> _EXERCISE BRIEF_: Beginning at the line containing "Our goal is" in the material below and ending at the line containing "We assume we", return each line exactly and add nothing.

-*-

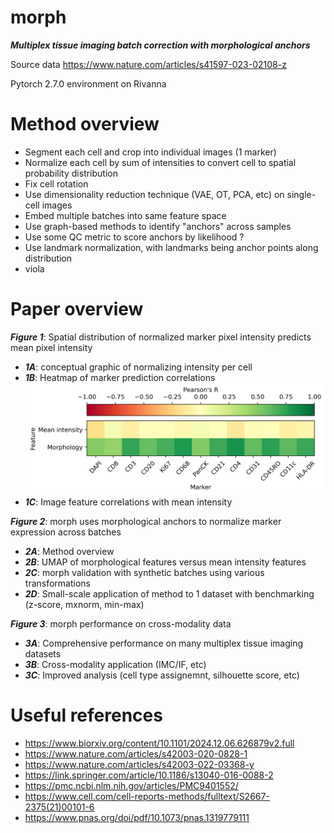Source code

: # morph
***Multiplex tissue imaging batch correction with morphological anchors***

Source data https://www.nature.com/articles/s41597-023-02108-z

Pytorch 2.7.0 environment on Rivanna

# Method overview
* Segment each cell and crop into individual images (1 marker)
* Normalize each cell by sum of intensities to convert cell to spatial probability distribution
* Fix cell rotation
* Use dimensionality reduction technique (VAE, OT, PCA, etc) on single-cell images
* Embed multiple batches into same feature space
* Use graph-based methods to identify "anchors" across samples
* Use some QC metric to score anchors by likelihood ?
* Use landmark normalization, with landmarks being anchor points along distribution
* viola

# Paper overview
***Figure 1***: Spatial distribution of normalized marker pixel intensity predicts mean pixel intensity
* ***1A***: conceptual graphic of normalizing intensity per cell
* ***1B***: Heatmap of marker prediction correlations
  ![image](results/PearsonCorrelation.png)
* ***1C***: Image feature correlations with mean intensity

***Figure 2***: morph uses morphological anchors to normalize marker expression across batches
* ***2A***: Method overview
* ***2B***: UMAP of morphological features versus mean intensity features
* ***2C***: morph validation with synthetic batches using various transformations 
* ***2D***: Small-scale application of method to 1 dataset with benchmarking (z-score, mxnorm, min-max)

***Figure 3***: morph performance on cross-modality data
* ***3A***: Comprehensive performance on many multiplex tissue imaging datasets
* ***3B***: Cross-modality application (IMC/IF, etc)
* ***3C***: Improved analysis (cell type assignemnt, silhouette score, etc)

# Useful references
* https://www.biorxiv.org/content/10.1101/2024.12.06.626879v2.full
* https://www.nature.com/articles/s42003-020-0828-1
* https://www.nature.com/articles/s42003-022-03368-y
* https://link.springer.com/article/10.1186/s13040-016-0088-2
* https://pmc.ncbi.nlm.nih.gov/articles/PMC9401552/
* https://www.cell.com/cell-reports-methods/fulltext/S2667-2375(21)00101-6
* https://www.pnas.org/doi/pdf/10.1073/pnas.1319779111

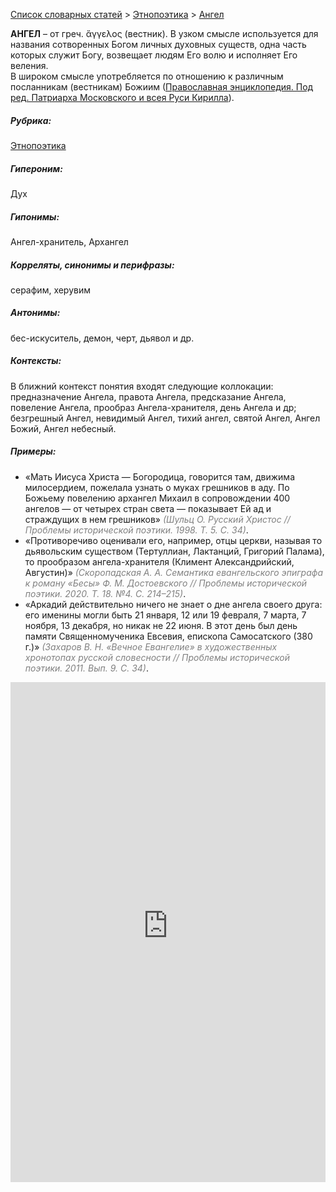 <style>
st { color: Gray;
  font-style: italic;}
</style>

[Список словарных статей](https://thesaurus-dostoevsky.github.io/Thesaurus/) > [Этнопоэтика](ethnopoe.md) > [Ангел](ангел.md) 

**АНГЕЛ** – от греч. ἄγγελος (вестник). В узком смысле используется для названия сотворенных Богом личных духовных существ, одна часть которых служит Богу, возвещает людям Его волю и исполняет Его веления.  
В широком смысле употребляется по отношению к различным посланникам (вестникам) Божиим ([Православная энциклопедия. Под ред. Патриарха Московского и всея Руси Кирилла](https://pravenc.ru)).

##### Рубрика:
[Этнопоэтика](ethnopoe.md)
##### Гипероним:
Дух
##### Гипонимы:
Ангел-хранитель, Архангел
##### Корреляты, синонимы и перифразы:
серафим, херувим
##### Антонимы:
бес-искуситель, демон, черт, дьявол и др.
##### Контексты:
В ближний контекст понятия входят следующие коллокации: предназначение Ангела, правота Ангела, предсказание Ангела, повеление Ангела, прообраз Ангела-хранителя, день Ангела и др;  
безгрешный Ангел, невидимый Ангел, тихий ангел, святой Ангел, Ангел Божий, Ангел небесный.
##### Примеры:
* «Мать Иисуса Христа — Богородица, говорится там, движима милосердием, пожелала узнать о муках грешников в аду. По Божьему повелению архангел Михаил в сопровождении 400 ангелов — от четырех стран света — показывает Ей ад и страждущих в нем грешников» <st>(Шульц О. Русский Христос // Проблемы исторической поэтики. 1998. Т. 5. С. 34)</st>.
* «Противоречиво оценивали его, например, отцы церкви, называя то дьявольским существом (Тертуллиан, Лактанций, Григорий Палама), то прообразом ангела-хранителя (Климент Александрийский, Августин)» <st>(Скоропадская А. А. Семантика евангельского эпиграфа к роману «Бесы» Ф. М. Достоевского // Проблемы исторической поэтики. 2020. Т. 18. №4. С. 214–215)</st>.
* «Аркадий действительно ничего не знает о дне ангела своего друга: его именины могли быть 21 января, 12 или 19 февраля, 7 марта, 7 ноября, 13 декабря, но никак не 22 июня. В этот день был день памяти Священномученика Евсевия, епископа Самосатского (380 г.)» <st>(Захаров В. Н. «Вечное Евангелие» в художественных хронотопах русской словесности // Проблемы исторической поэтики. 2011. Вып. 9. С. 34)</st>.  

<iframe src="https://thesaurus-dostoevsky.github.io/nk/ангел.html" style="border:0px;width:100%;height:800px" allowfullscreen="true" webkitallowfullscreen="true" mozallowfullscreen="true">
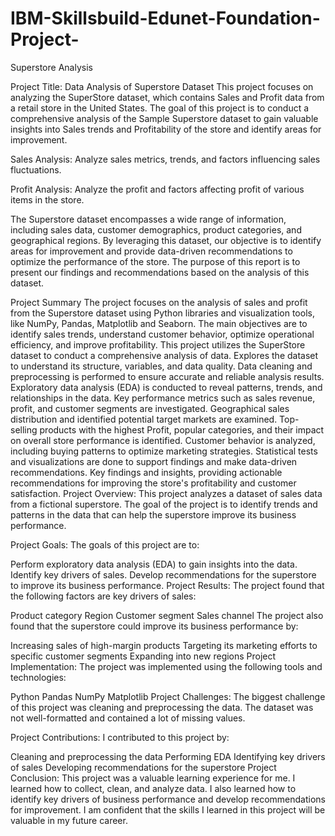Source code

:# IBM-Skillsbuild-Edunet-Foundation-Project-
Superstore Analysis

Project Title: Data Analysis of Superstore Dataset
This project focuses on analyzing the SuperStore dataset, which contains Sales and Profit data from a retail store in the United States. The goal of this project is to conduct a comprehensive analysis of the Sample Superstore dataset to gain valuable insights into Sales trends and Profitability of the store and identify areas for improvement.

Sales Analysis:
Analyze sales metrics, trends, and factors influencing sales fluctuations.

Profit Analysis:
Analyze the profit and factors affecting profit of various items in the store.

The Superstore dataset encompasses a wide range of information, including sales data, customer demographics, product categories, and geographical regions. By leveraging this dataset, our objective is to identify areas for improvement and provide data-driven recommendations to optimize the performance of the store. The purpose of this report is to present our findings and recommendations based on the analysis of this dataset.

Project Summary
The project focuses on the analysis of sales and profit from the Superstore dataset using Python libraries and visualization tools, like NumPy, Pandas, Matplotlib and Seaborn.
The main objectives are to identify sales trends, understand customer behavior, optimize operational efficiency, and improve profitability.
This project utilizes the SuperStore dataset to conduct a comprehensive analysis of data.
Explores the dataset to understand its structure, variables, and data quality.
Data cleaning and preprocessing is performed to ensure accurate and reliable analysis results.
Exploratory data analysis (EDA) is conducted to reveal patterns, trends, and relationships in the data.
Key performance metrics such as sales revenue, profit, and customer segments are investigated.
Geographical sales distribution and identified potential target markets are examined.
Top-selling products with the highest Profit, popular categories, and their impact on overall store performance is identified.
Customer behavior is analyzed, including buying patterns to optimize marketing strategies.
Statistical tests and visualizations are done to support findings and make data-driven recommendations.
Key findings and insights, providing actionable recommendations for improving the store's profitability and customer satisfaction.
Project Overview: This project analyzes a dataset of sales data from a fictional superstore. The goal of the project is to identify trends and patterns in the data that can help the superstore improve its business performance.

Project Goals: The goals of this project are to:

Perform exploratory data analysis (EDA) to gain insights into the data. Identify key drivers of sales. Develop recommendations for the superstore to improve its business performance. Project Results: The project found that the following factors are key drivers of sales:

Product category Region Customer segment Sales channel The project also found that the superstore could improve its business performance by:

Increasing sales of high-margin products Targeting its marketing efforts to specific customer segments Expanding into new regions Project Implementation: The project was implemented using the following tools and technologies:

Python Pandas NumPy Matplotlib Project Challenges: The biggest challenge of this project was cleaning and preprocessing the data. The dataset was not well-formatted and contained a lot of missing values.

Project Contributions: I contributed to this project by:

Cleaning and preprocessing the data Performing EDA Identifying key drivers of sales Developing recommendations for the superstore Project Conclusion: This project was a valuable learning experience for me. I learned how to collect, clean, and analyze data. I also learned how to identify key drivers of business performance and develop recommendations for improvement. I am confident that the skills I learned in this project will be valuable in my future career.
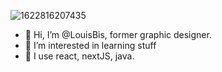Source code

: ![1622816207435](https://user-images.githubusercontent.com/81558396/122246559-effb4380-cec6-11eb-8a45-d49467371dba.jpg)
- 👋 Hi, I’m @LouisBis, former graphic designer.
- 👀 I’m interested in learning stuff
- 🧰 I use react, nextJS, java.
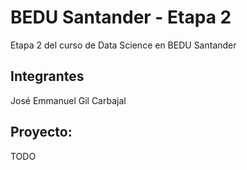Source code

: # BEDU Santander - Etapa 2

Etapa 2 del curso de Data Science en BEDU Santander

## Integrantes
José Emmanuel Gil Carbajal

## Proyecto:
TODO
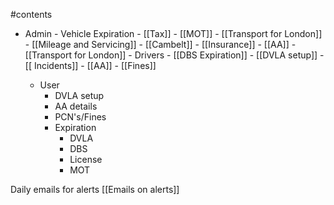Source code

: #contents  

- Admin
		- Vehicle Expiration
			- [[Tax]]
			- [[MOT]]
			- [[Transport for London]]
			- [[Mileage and Servicing]]
			- [[Cambelt]]
			- [[Insurance]]
			- [[AA]]
			- [[Transport for London]]
		- Drivers
			- [[DBS Expiration]]
			- [[DVLA setup]]
			- [[ Incidents]]
			- [[AA]]
			- [[Fines]]

	- User
		- DVLA setup
		- AA details
		- PCN's/Fines
		- Expiration
			- DVLA
			- DBS 
			- License
			- MOT


Daily emails for alerts [[Emails on alerts]]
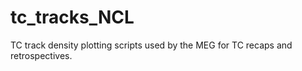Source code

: # tc_tracks_NCL
TC track density plotting scripts used by the MEG for TC recaps and retrospectives.
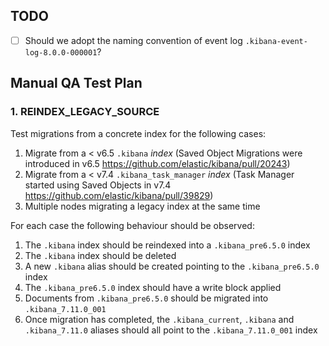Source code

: ## TODO
 - [ ] Should we adopt the naming convention of event log `.kibana-event-log-8.0.0-000001`?

## Manual QA Test Plan
### 1. REINDEX_LEGACY_SOURCE
Test migrations from a concrete index for the following cases:
1. Migrate from a < v6.5 `.kibana` _index_ (Saved Object Migrations were
   introduced in v6.5 https://github.com/elastic/kibana/pull/20243)
2. Migrate from a < v7.4 `.kibana_task_manager` _index_ (Task Manager started
   using Saved Objects in v7.4 https://github.com/elastic/kibana/pull/39829)
3. Multiple nodes migrating a legacy index at the same time

For each case the following behaviour should be observed: 
 1. The `.kibana` index should be reindexed into a `.kibana_pre6.5.0` index
 2. The `.kibana` index should be deleted
 3. A new `.kibana` alias should be created pointing to the `.kibana_pre6.5.0` index
 4. The `.kibana_pre6.5.0` index should have a write block applied
 5. Documents from `.kibana_pre6.5.0` should be migrated into `.kibana_7.11.0_001`
 6. Once migration has completed, the `.kibana_current`, `.kibana` and `.kibana_7.11.0` aliases should all
    point to the `.kibana_7.11.0_001` index

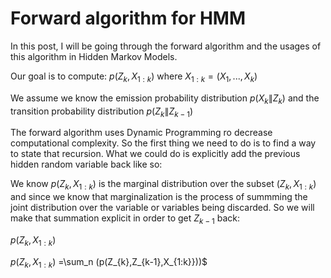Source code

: # Forward algorithm for HMM

In this post, I will be going through the forward algorithm and the usages of this algorithm in Hidden Markov Models.

Our goal is to compute: $p(Z_{k},X_{1:k})$ where $X_{1:k}=(X_{1},...,X_{k})$

We assume we know the emission probability distribution $p(X_{k}\|Z_{k})$ and the transition probability distribution $p(Z_{k}\|Z_{k-1})$

The forward algorithm uses Dynamic Programming ro decrease computational complexity. So the first thing we need to do is to find a way to state that recursion. What we could do is explicitly add the previous hidden random variable back like so:

We know $p(Z_{k},X_{1:k})$ is the marginal distribution over the subset $(Z_{k},X_{1:k})$ and since we know that marginalization is the process of summming the joint distribution over the variable or variables being discarded. So we will make that summation explicit in order to get $Z_{k-1}$ back:

$p(Z_{k},X_{1:k})$

$p(Z_{k},X_{1:k})$ =\sum_n (p(Z_{k},Z_{k-1},X_{1:k}}))$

-*-

> _REPLY TO THE EXERCISE_:
Our goal is to compute: $p(Z_{k},X_{1:k})$ where $X_{1:k}=(X_{1},...,X_{k})$

We assume we know the emission probability distribution $p(X_{k}\|Z_{k})$ and the transition probability distribution $p(Z_{k}\|Z_{k-1})$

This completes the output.